→ Material to process:
•••

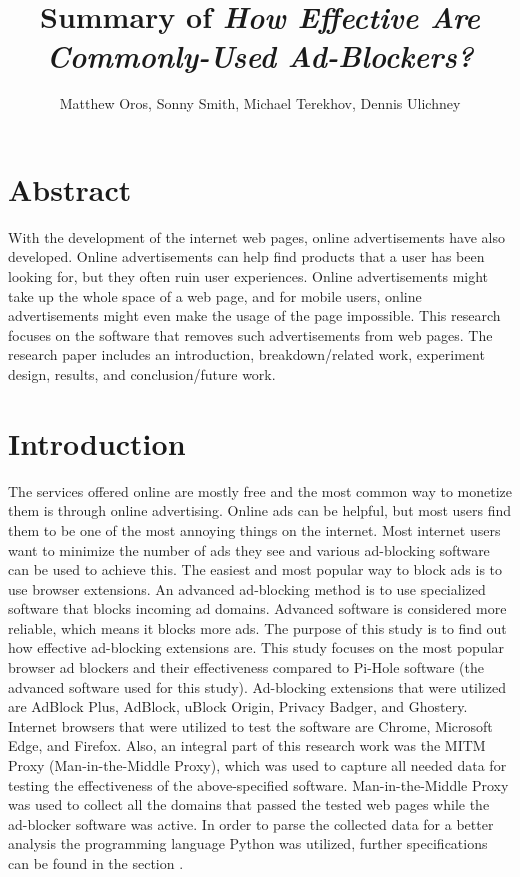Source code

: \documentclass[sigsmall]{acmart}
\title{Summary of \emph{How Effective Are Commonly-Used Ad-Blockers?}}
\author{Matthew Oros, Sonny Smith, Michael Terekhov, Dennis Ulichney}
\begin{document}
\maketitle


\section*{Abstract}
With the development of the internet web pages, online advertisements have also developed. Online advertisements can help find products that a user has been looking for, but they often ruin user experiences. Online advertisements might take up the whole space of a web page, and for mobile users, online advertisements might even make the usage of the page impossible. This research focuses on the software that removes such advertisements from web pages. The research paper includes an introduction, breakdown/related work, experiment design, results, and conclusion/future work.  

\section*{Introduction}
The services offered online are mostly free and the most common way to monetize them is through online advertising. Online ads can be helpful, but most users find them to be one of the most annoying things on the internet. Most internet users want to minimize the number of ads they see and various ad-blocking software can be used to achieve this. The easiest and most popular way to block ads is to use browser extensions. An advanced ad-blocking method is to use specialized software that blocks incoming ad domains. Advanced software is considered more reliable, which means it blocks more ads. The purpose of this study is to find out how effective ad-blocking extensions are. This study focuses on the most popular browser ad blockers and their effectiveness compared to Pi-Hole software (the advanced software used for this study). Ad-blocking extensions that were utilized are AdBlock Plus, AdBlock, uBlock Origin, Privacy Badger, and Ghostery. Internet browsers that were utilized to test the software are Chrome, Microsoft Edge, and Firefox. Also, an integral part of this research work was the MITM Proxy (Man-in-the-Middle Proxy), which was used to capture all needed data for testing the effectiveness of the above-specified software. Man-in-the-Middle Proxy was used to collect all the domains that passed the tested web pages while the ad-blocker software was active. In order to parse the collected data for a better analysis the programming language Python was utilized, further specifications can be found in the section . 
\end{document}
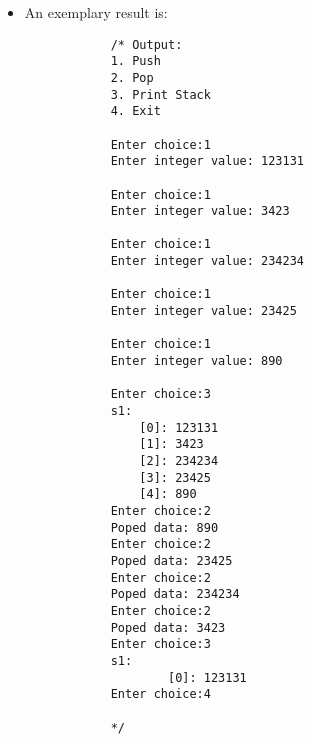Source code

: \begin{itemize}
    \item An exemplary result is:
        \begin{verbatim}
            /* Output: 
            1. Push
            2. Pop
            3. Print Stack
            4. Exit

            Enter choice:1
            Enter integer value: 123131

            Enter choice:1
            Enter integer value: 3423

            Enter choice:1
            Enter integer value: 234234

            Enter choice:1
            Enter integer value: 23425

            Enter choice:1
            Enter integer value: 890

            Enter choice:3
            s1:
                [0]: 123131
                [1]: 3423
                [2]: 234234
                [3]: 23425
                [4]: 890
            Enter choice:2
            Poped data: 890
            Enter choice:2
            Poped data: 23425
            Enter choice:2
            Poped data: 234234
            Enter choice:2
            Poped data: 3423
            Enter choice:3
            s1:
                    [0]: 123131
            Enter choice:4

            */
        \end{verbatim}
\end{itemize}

•••

→ Exercise details:
Retype the entries above exactly, but only from the line containing "Enter integer value: 890" through the line containing "Poped data: 3423", both included.

→ Reply to the exercise:
            Enter integer value: 890

            Enter choice:3
            s1:
                [0]: 123131
                [1]: 3423
                [2]: 234234
                [3]: 23425
                [4]: 890
            Enter choice:2
            Poped data: 890
            Enter choice:2
            Poped data: 23425
            Enter choice:2
            Poped data: 234234
            Enter choice:2
            Poped data: 3423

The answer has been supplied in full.